Lo so: preferirebbe restare nel suo libro. Ma come faccio a non chiederle dove siano finiti quei partiti e quella stagione?
Ovviamente se lo deve chiedere anche lo storico. Dossetti aveva elaborato una vera è propria attenzione al ruolo che avrebbe dovuto avere il partito politico nella vita contemporanea. Per esempio il fatto che il partito dovesse essere la fucina in cui si formavano le classi dirigenti e per questo fossero non solo un posto dove reclutare giovani, ma dove dar loro una formazione anche tecnica e ideale. Degasperi era lontano da questa sensibilità, un po’ perché era uno che si era fatto da solo, un po’ perché era un solitario poco interessato a fare squadra, un po’ perché si sentiva già per così dire arrivato dove era necessario arrivare. Oggi purtroppo non c’è più né il catalizzatore di energie giovanili come Dossetti, né il politico capace di forgiare la dura realtà come Degasperi.
E non c'è più chi "costruisce" classe dirigente, professore: né sul fronte per così dire laico né su quello cattolico. Dice che i politici di oggi dovrebbero rileggere queste pagine?
Non sono tanto presuntuoso, però credo che da figure come quelle che abbiamo citato i politici di oggi avrebbero molto da imparare. Da Dossetti senz’altro potrebbero imparare che non si fa politica nei momenti di crisi senza avere “visione”, sia della storia passata sia delle domande che ci pone il futuro. Da Degasperi potrebbero apprendere come misurarsi con la durezza della realtà prendendola sul serio e non illudendosi di poterla semplicemente risolvere a parole.
E’ tornata in ballo proprio in questi giorni, evocata da Berlusconi, la solita storia del cambiamento necessario della costituzione. Quella stagione è davvero “acqua passata”?
Come sa, la difesa dell’impianto della nostra costituzione (e non tanto della sua “lettera” come qualcuno vorrebbe far credere) costituì l’ultima fase del suo impegno politico. In Dossetti convivevano due consapevolezze che andrebbero recuperate. La prima: non si fa costituzione senza costruire solide basi che tengano insieme un popolo nella condivisione di grandi valori e di una effettiva solidarietà. La seconda: non bastano le parole, ci vuole la capacità di dar loro un forte inquadramento giuridico, non nel senso dei legulei, ma in quello dei grandi legislatori. Mi sembra una lezione che oggi è più che mai attuale.
Una cosa è l'attualità, una cosa è invece la capacità di ricostruire quel clima. Sentire parlare di valori e di solidarietà fa un certo effetto. Anche questa terra, fra l'altro, è alla prese con la necessità di ripensarsi, in un certo senso di rifondarsi. E va ripensato anche il rapporto fra Trento e Roma, fra l'Autonomia e lo Stato centrale, un tempo garantito da tandem che tutto sommato hanno retto, come quello sul quale pedalavano, pur fra mille contraddizioni, Kessler a Trento e Piccoli a Roma.

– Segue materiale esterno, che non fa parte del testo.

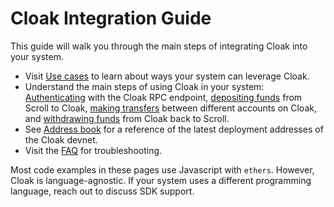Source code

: # Cloak Integration Guide

This guide will walk you through the main steps of integrating Cloak into your system.

- Visit [Use cases](use-cases.md) to learn about ways your system can leverage Cloak.
- Understand the main steps of using Cloak in your system: [Authenticating](auth.md) with the Cloak RPC endpoint, [depositing funds](deposits.md) from Scroll to Cloak, [making transfers](transfers.md) between different accounts on Cloak, and [withdrawing funds](withdrawals.md) from Cloak back to Scroll.
- See [Address book](address-book.md) for a reference of the latest deployment addresses of the Cloak devnet.
- Visit the [FAQ](faq.md) for troubleshooting.

Most code examples in these pages use Javascript with `ethers`.
However, Cloak is language-agnostic.
If your system uses a different programming language, reach out to discuss SDK support.
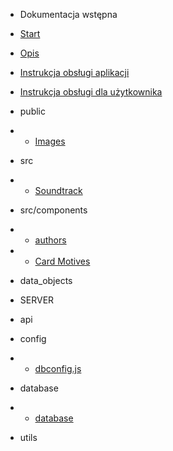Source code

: - Dokumentacja wstępna

- [Start](/)
- [Opis](opis.md "Opis gry Klondike")
- [Instrukcja obsługi aplikacji](instrukcjaklient.md)
- [Instrukcja obsługi dla użytkownika](instrukcjauzytkownika.md)

- public

- - [Images](images.md)

- src

- - [Soundtrack](soundtrack.md)

- src/components
- - [authors](authors.md)
- - [Card Motives](cardmotives.md)
- data_objects

- SERVER

- api
- config
- - [dbconfig.js](dbconfig.md)
- database
- - [database](database.md)
- utils
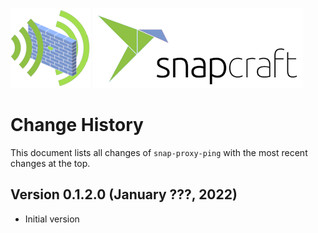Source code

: ![ProxyPing-Logo](doc/proxy_ping_logo_128x128.png)
![ProxyPing-Logo](doc/snapcraft-logo-128x128.png)

# Change History 

This document lists all changes of `snap-proxy-ping` with the most recent changes at the top.

## Version 0.1.2.0 (January ???, 2022)

* Initial version 

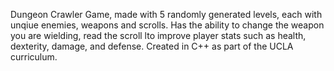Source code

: Dungeon Crawler Game, made with 5 randomly generated levels, each with unqiue enemies, weapons and scrolls. Has the ability to change the weapon you are wielding, read the scroll lto improve player stats such as health, dexterity, damage, and defense. Created in C++ as part of the UCLA curriculum. 
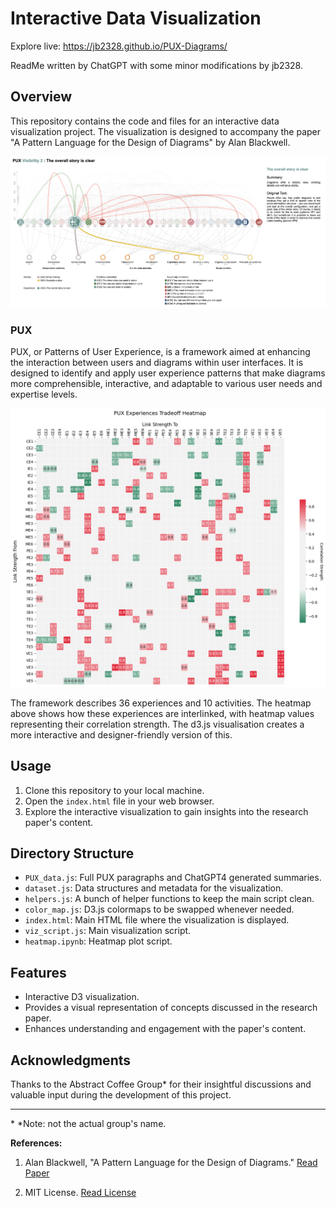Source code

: # Interactive Data Visualization

Explore live: https://jb2328.github.io/PUX-Diagrams/

ReadMe written by ChatGPT with some minor modifications by jb2328. 

## Overview

This repository contains the code and files for an interactive data visualization project. The visualization is designed to accompany the paper "A Pattern Language for the Design of Diagrams" by Alan Blackwell.

![Screenshot of the visualisation](/docs/pux_screenshot.png)


### PUX  

PUX, or Patterns of User Experience, is a framework aimed at enhancing the interaction between users and diagrams within user interfaces. It is designed to identify and apply user experience patterns that make diagrams more comprehensible, interactive, and adaptable to various user needs and expertise levels.

![PUX Heatmap](/docs/heatmap.png)

The framework describes 36 experiences and 10 activities. The heatmap above shows how these experiences are interlinked, with heatmap values representing their correlation strength. The d3.js visualisation creates a more interactive and designer-friendly version of this.

## Usage

1. Clone this repository to your local machine.
2. Open the `index.html` file in your web browser.
3. Explore the interactive visualization to gain insights into the research paper's content.

## Directory Structure
- `PUX_data.js`: Full PUX paragraphs and ChatGPT4 generated summaries.
- `dataset.js`: Data structures and metadata for the visualization.
- `helpers.js`: A bunch of helper functions to keep the main script clean.
- `color_map.js`: D3.js colormaps to be swapped whenever needed.
- `index.html`: Main HTML file where the visualization is displayed.
- `viz_script.js`: Main visualization script.
- `heatmap.ipynb`: Heatmap plot script.


## Features

- Interactive D3 visualization.
- Provides a visual representation of concepts discussed in the research paper.
- Enhances understanding and engagement with the paper's content.

## Acknowledgments

Thanks to the Abstract Coffee Group* for their insightful discussions and valuable input during the development of this project.

---

\* *Note: not the actual group's name.

**References:**

1. Alan Blackwell, "A Pattern Language for the Design of Diagrams." [Read Paper](https://www.cl.cam.ac.uk/~afb21/publications/Richards-Diagrams-Chapter.pdf)

2. MIT License. [Read License](LICENSE)
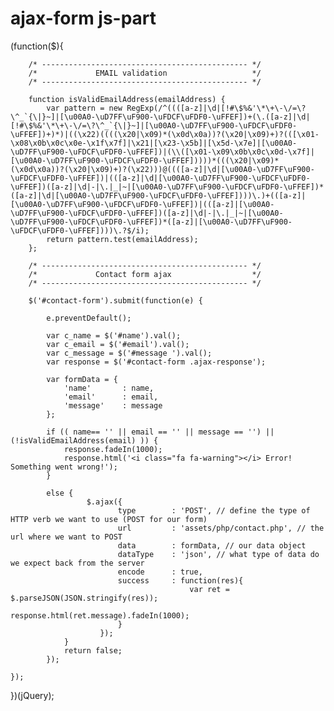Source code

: # ajax-form  js-part
(function($){

		/* ---------------------------------------------- */
		/*             EMAIL validation                   */
		/* ---------------------------------------------- */

		function isValidEmailAddress(emailAddress) {
			var pattern = new RegExp(/^((([a-z]|\d|[!#\$%&'\*\+\-\/=\?\^_`{\|}~]|[\u00A0-\uD7FF\uF900-\uFDCF\uFDF0-\uFFEF])+(\.([a-z]|\d|[!#\$%&'\*\+\-\/=\?\^_`{\|}~]|[\u00A0-\uD7FF\uF900-\uFDCF\uFDF0-\uFFEF])+)*)|((\x22)((((\x20|\x09)*(\x0d\x0a))?(\x20|\x09)+)?(([\x01-\x08\x0b\x0c\x0e-\x1f\x7f]|\x21|[\x23-\x5b]|[\x5d-\x7e]|[\u00A0-\uD7FF\uF900-\uFDCF\uFDF0-\uFFEF])|(\\([\x01-\x09\x0b\x0c\x0d-\x7f]|[\u00A0-\uD7FF\uF900-\uFDCF\uFDF0-\uFFEF]))))*(((\x20|\x09)*(\x0d\x0a))?(\x20|\x09)+)?(\x22)))@((([a-z]|\d|[\u00A0-\uD7FF\uF900-\uFDCF\uFDF0-\uFFEF])|(([a-z]|\d|[\u00A0-\uD7FF\uF900-\uFDCF\uFDF0-\uFFEF])([a-z]|\d|-|\.|_|~|[\u00A0-\uD7FF\uF900-\uFDCF\uFDF0-\uFFEF])*([a-z]|\d|[\u00A0-\uD7FF\uF900-\uFDCF\uFDF0-\uFFEF])))\.)+(([a-z]|[\u00A0-\uD7FF\uF900-\uFDCF\uFDF0-\uFFEF])|(([a-z]|[\u00A0-\uD7FF\uF900-\uFDCF\uFDF0-\uFFEF])([a-z]|\d|-|\.|_|~|[\u00A0-\uD7FF\uF900-\uFDCF\uFDF0-\uFFEF])*([a-z]|[\u00A0-\uD7FF\uF900-\uFDCF\uFDF0-\uFFEF])))\.?$/i);
			return pattern.test(emailAddress);
		};

		/* ---------------------------------------------- */
		/*             Contact form ajax                  */
		/* ---------------------------------------------- */

		$('#contact-form').submit(function(e) {

			e.preventDefault();

			var c_name = $('#name').val();
			var c_email = $('#email').val();
			var c_message = $('#message ').val();
			var response = $('#contact-form .ajax-response');
			
			var formData = {
				'name'       : name,
				'email'      : email,
				'message'    : message
			};

			if (( name== '' || email == '' || message == '') || (!isValidEmailAddress(email) )) {
				response.fadeIn(1000);
				response.html('<i class="fa fa-warning"></i> Error! Something went wrong!');
			}

			else {
					 $.ajax({
							type        : 'POST', // define the type of HTTP verb we want to use (POST for our form)
							url         : 'assets/php/contact.php', // the url where we want to POST
							data        : formData, // our data object
							dataType    : 'json', // what type of data do we expect back from the server
							encode      : true,
							success		: function(res){
											var ret = $.parseJSON(JSON.stringify(res));
											response.html(ret.message).fadeIn(1000);
							}
						});
				}           
            	return false;
			});

	});

})(jQuery);
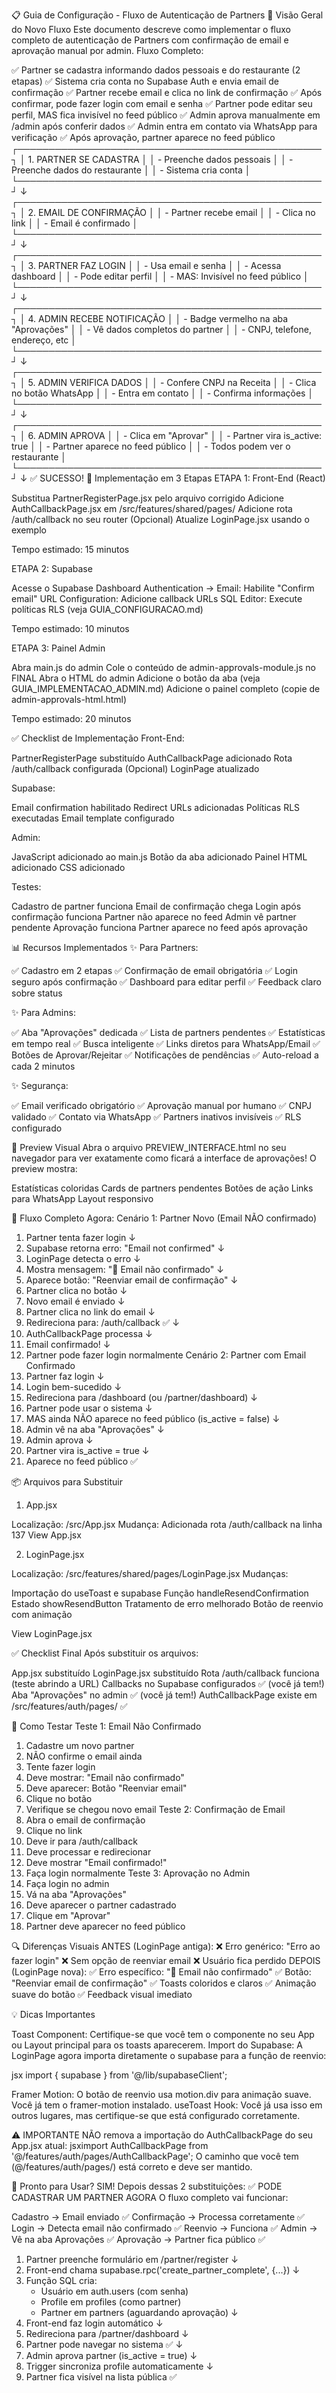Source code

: 📋 Guia de Configuração - Fluxo de Autenticação de Partners
🎯 Visão Geral do Novo Fluxo
Este documento descreve como implementar o fluxo completo de autenticação de Partners com confirmação de email e aprovação manual por admin.
Fluxo Completo:

✅ Partner se cadastra informando dados pessoais e do restaurante (2 etapas)
✅ Sistema cria conta no Supabase Auth e envia email de confirmação
✅ Partner recebe email e clica no link de confirmação
✅ Após confirmar, pode fazer login com email e senha
✅ Partner pode editar seu perfil, MAS fica invisível no feed público
✅ Admin aprova manualmente em /admin após conferir dados
✅ Admin entra em contato via WhatsApp para verificação
✅ Após aprovação, partner aparece no feed público
┌─────────────────────────────────────────────────┐
│  1. PARTNER SE CADASTRA                         │
│     - Preenche dados pessoais                   │
│     - Preenche dados do restaurante             │
│     - Sistema cria conta                        │
└─────────────────────────────────────────────────┘
                      ↓
┌─────────────────────────────────────────────────┐
│  2. EMAIL DE CONFIRMAÇÃO                        │
│     - Partner recebe email                      │
│     - Clica no link                             │
│     - Email é confirmado                        │
└─────────────────────────────────────────────────┘
                      ↓
┌─────────────────────────────────────────────────┐
│  3. PARTNER FAZ LOGIN                           │
│     - Usa email e senha                         │
│     - Acessa dashboard                          │
│     - Pode editar perfil                        │
│     - MAS: Invisível no feed público            │
└─────────────────────────────────────────────────┘
                      ↓
┌─────────────────────────────────────────────────┐
│  4. ADMIN RECEBE NOTIFICAÇÃO                    │
│     - Badge vermelho na aba "Aprovações"        │
│     - Vê dados completos do partner             │
│     - CNPJ, telefone, endereço, etc             │
└─────────────────────────────────────────────────┘
                      ↓
┌─────────────────────────────────────────────────┐
│  5. ADMIN VERIFICA DADOS                        │
│     - Confere CNPJ na Receita                   │
│     - Clica no botão WhatsApp                   │
│     - Entra em contato                          │
│     - Confirma informações                      │
└─────────────────────────────────────────────────┘
                      ↓
┌─────────────────────────────────────────────────┐
│  6. ADMIN APROVA                                │
│     - Clica em "Aprovar"                        │
│     - Partner vira is_active: true              │
│     - Partner aparece no feed público           │
│     - Todos podem ver o restaurante             │
└─────────────────────────────────────────────────┘
                      ↓
                  ✅ SUCESSO!
                  🚀 Implementação em 3 Etapas
ETAPA 1: Front-End (React)

Substitua PartnerRegisterPage.jsx pelo arquivo corrigido
Adicione AuthCallbackPage.jsx em /src/features/shared/pages/
Adicione rota /auth/callback no seu router
(Opcional) Atualize LoginPage.jsx usando o exemplo

Tempo estimado: 15 minutos

ETAPA 2: Supabase

Acesse o Supabase Dashboard
Authentication → Email: Habilite "Confirm email"
URL Configuration: Adicione callback URLs
SQL Editor: Execute políticas RLS (veja GUIA_CONFIGURACAO.md)

Tempo estimado: 10 minutos

ETAPA 3: Painel Admin

Abra main.js do admin
Cole o conteúdo de admin-approvals-module.js no FINAL
Abra o HTML do admin
Adicione o botão da aba (veja GUIA_IMPLEMENTACAO_ADMIN.md)
Adicione o painel completo (copie de admin-approvals-html.html)

Tempo estimado: 20 minutos

✅ Checklist de Implementação
Front-End:

 PartnerRegisterPage substituído
 AuthCallbackPage adicionado
 Rota /auth/callback configurada
 (Opcional) LoginPage atualizado

Supabase:

 Email confirmation habilitado
 Redirect URLs adicionadas
 Políticas RLS executadas
 Email template configurado

Admin:

 JavaScript adicionado ao main.js
 Botão da aba adicionado
 Painel HTML adicionado
 CSS adicionado

Testes:

 Cadastro de partner funciona
 Email de confirmação chega
 Login após confirmação funciona
 Partner não aparece no feed
 Admin vê partner pendente
 Aprovação funciona
 Partner aparece no feed após aprovação


📊 Recursos Implementados
✨ Para Partners:

✅ Cadastro em 2 etapas
✅ Confirmação de email obrigatória
✅ Login seguro após confirmação
✅ Dashboard para editar perfil
✅ Feedback claro sobre status

✨ Para Admins:

✅ Aba "Aprovações" dedicada
✅ Lista de partners pendentes
✅ Estatísticas em tempo real
✅ Busca inteligente
✅ Links diretos para WhatsApp/Email
✅ Botões de Aprovar/Rejeitar
✅ Notificações de pendências
✅ Auto-reload a cada 2 minutos

✨ Segurança:

✅ Email verificado obrigatório
✅ Aprovação manual por humano
✅ CNPJ validado
✅ Contato via WhatsApp
✅ Partners inativos invisíveis
✅ RLS configurado


🎨 Preview Visual
Abra o arquivo PREVIEW_INTERFACE.html no seu navegador para ver exatamente como ficará a interface de aprovações!
O preview mostra:

Estatísticas coloridas
Cards de partners pendentes
Botões de ação
Links para WhatsApp
Layout responsivo

🎯 Fluxo Completo Agora:
Cenário 1: Partner Novo (Email NÃO confirmado)
1. Partner tenta fazer login
   ↓
2. Supabase retorna erro: "Email not confirmed"
   ↓
3. LoginPage detecta o erro
   ↓
4. Mostra mensagem: "📧 Email não confirmado"
   ↓
5. Aparece botão: "Reenviar email de confirmação"
   ↓
6. Partner clica no botão
   ↓
7. Novo email é enviado
   ↓
8. Partner clica no link do email
   ↓
9. Redireciona para: /auth/callback ✅
   ↓
10. AuthCallbackPage processa
   ↓
11. Email confirmado!
   ↓
12. Partner pode fazer login normalmente
Cenário 2: Partner com Email Confirmado
1. Partner faz login
   ↓
2. Login bem-sucedido
   ↓
3. Redireciona para /dashboard (ou /partner/dashboard)
   ↓
4. Partner pode usar o sistema
   ↓
5. MAS ainda NÃO aparece no feed público (is_active = false)
   ↓
6. Admin vê na aba "Aprovações"
   ↓
7. Admin aprova
   ↓
8. Partner vira is_active = true
   ↓
9. Aparece no feed público ✅

📦 Arquivos para Substituir
1. App.jsx

Localização: /src/App.jsx
Mudança: Adicionada rota /auth/callback na linha 137
View App.jsx

2. LoginPage.jsx

Localização: /src/features/shared/pages/LoginPage.jsx
Mudanças:

Importação do useToast e supabase
Função handleResendConfirmation
Estado showResendButton
Tratamento de erro melhorado
Botão de reenvio com animação


View LoginPage.jsx


✅ Checklist Final
Após substituir os arquivos:

 App.jsx substituído
 LoginPage.jsx substituído
 Rota /auth/callback funciona (teste abrindo a URL)
 Callbacks no Supabase configurados ✅ (você já tem!)
 Aba "Aprovações" no admin ✅ (você já tem!)
 AuthCallbackPage existe em /src/features/auth/pages/ ✅


🧪 Como Testar
Teste 1: Email Não Confirmado
1. Cadastre um novo partner
2. NÃO confirme o email ainda
3. Tente fazer login
4. Deve mostrar: "Email não confirmado"
5. Deve aparecer: Botão "Reenviar email"
6. Clique no botão
7. Verifique se chegou novo email
Teste 2: Confirmação de Email
1. Abra o email de confirmação
2. Clique no link
3. Deve ir para /auth/callback
4. Deve processar e redirecionar
5. Deve mostrar "Email confirmado!"
6. Faça login normalmente
Teste 3: Aprovação no Admin
1. Faça login no admin
2. Vá na aba "Aprovações"
3. Deve aparecer o partner cadastrado
4. Clique em "Aprovar"
5. Partner deve aparecer no feed público

🔍 Diferenças Visuais
ANTES (LoginPage antiga):
❌ Erro genérico: "Erro ao fazer login"
❌ Sem opção de reenviar email
❌ Usuário fica perdido
DEPOIS (LoginPage nova):
✅ Erro específico: "📧 Email não confirmado"
✅ Botão: "Reenviar email de confirmação"
✅ Toasts coloridos e claros
✅ Animação suave do botão
✅ Feedback visual imediato

💡 Dicas Importantes

Toast Component: Certifique-se que você tem o componente <Toaster /> no seu App ou Layout principal para os toasts aparecerem.
Import do Supabase: A LoginPage agora importa diretamente o supabase para a função de reenvio:

jsx   import { supabase } from '@/lib/supabaseClient';

Framer Motion: O botão de reenvio usa motion.div para animação suave. Você já tem o framer-motion instalado.
useToast Hook: Você já usa isso em outros lugares, mas certifique-se que está configurado corretamente.


⚠️ IMPORTANTE
NÃO remova a importação do AuthCallbackPage do seu App.jsx atual:
jsximport AuthCallbackPage from '@/features/auth/pages/AuthCallbackPage';
O caminho que você tem (@/features/auth/pages/) está correto e deve ser mantido.

🎯 Pronto para Usar?
SIM! Depois dessas 2 substituições:
✅ PODE CADASTRAR UM PARTNER AGORA
O fluxo completo vai funcionar:

Cadastro → Email enviado ✅
Confirmação → Processa corretamente ✅
Login → Detecta email não confirmado ✅
Reenvio → Funciona ✅
Admin → Vê na aba Aprovações ✅
Aprovação → Partner fica público ✅


1. Partner preenche formulário em /partner/register
   ↓
2. Front-end chama supabase.rpc('create_partner_complete', {...})
   ↓
3. Função SQL cria:
   - Usuário em auth.users (com senha)
   - Profile em profiles (como partner)
   - Partner em partners (aguardando aprovação)
   ↓
4. Front-end faz login automático
   ↓
5. Redireciona para /partner/dashboard
   ↓
6. Partner pode navegar no sistema ✅
   ↓
7. Admin aprova partner (is_active = true)
   ↓
8. Trigger sincroniza profile automaticamente
   ↓
9. Partner fica visível na lista pública ✅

Proprio qui - mi dice Pombeni con un sorriso fra l'ironico e il preoccupato - c’è un grande bisogno di rifondazione costituzionale, perché la nostra autonomia, che o è “costituzionale” o non potrà resistere, viene messa pesantemente in questione da gran parte del sistema politico italiano. Ci vorrà sia grande capacità di “visione”, cioè capacità di inscrivere questa peculiarità nel servizio al futuro che attende il nostro paese e il mondo, sia grande capacità di azione politica, cioè poter contare su una classe politica di grande spessore che possa a sua volta fare sistema nel senso più profondo del termine per dare credibilità alle visioni che si proporranno.
Di più il professore non dice. Ma si vede che da quegli occhiali osserva - da cittadino e da studioso - un Trentino che rischia di non essere all'altezza di questo delicato e insieme fondamentale passaggio.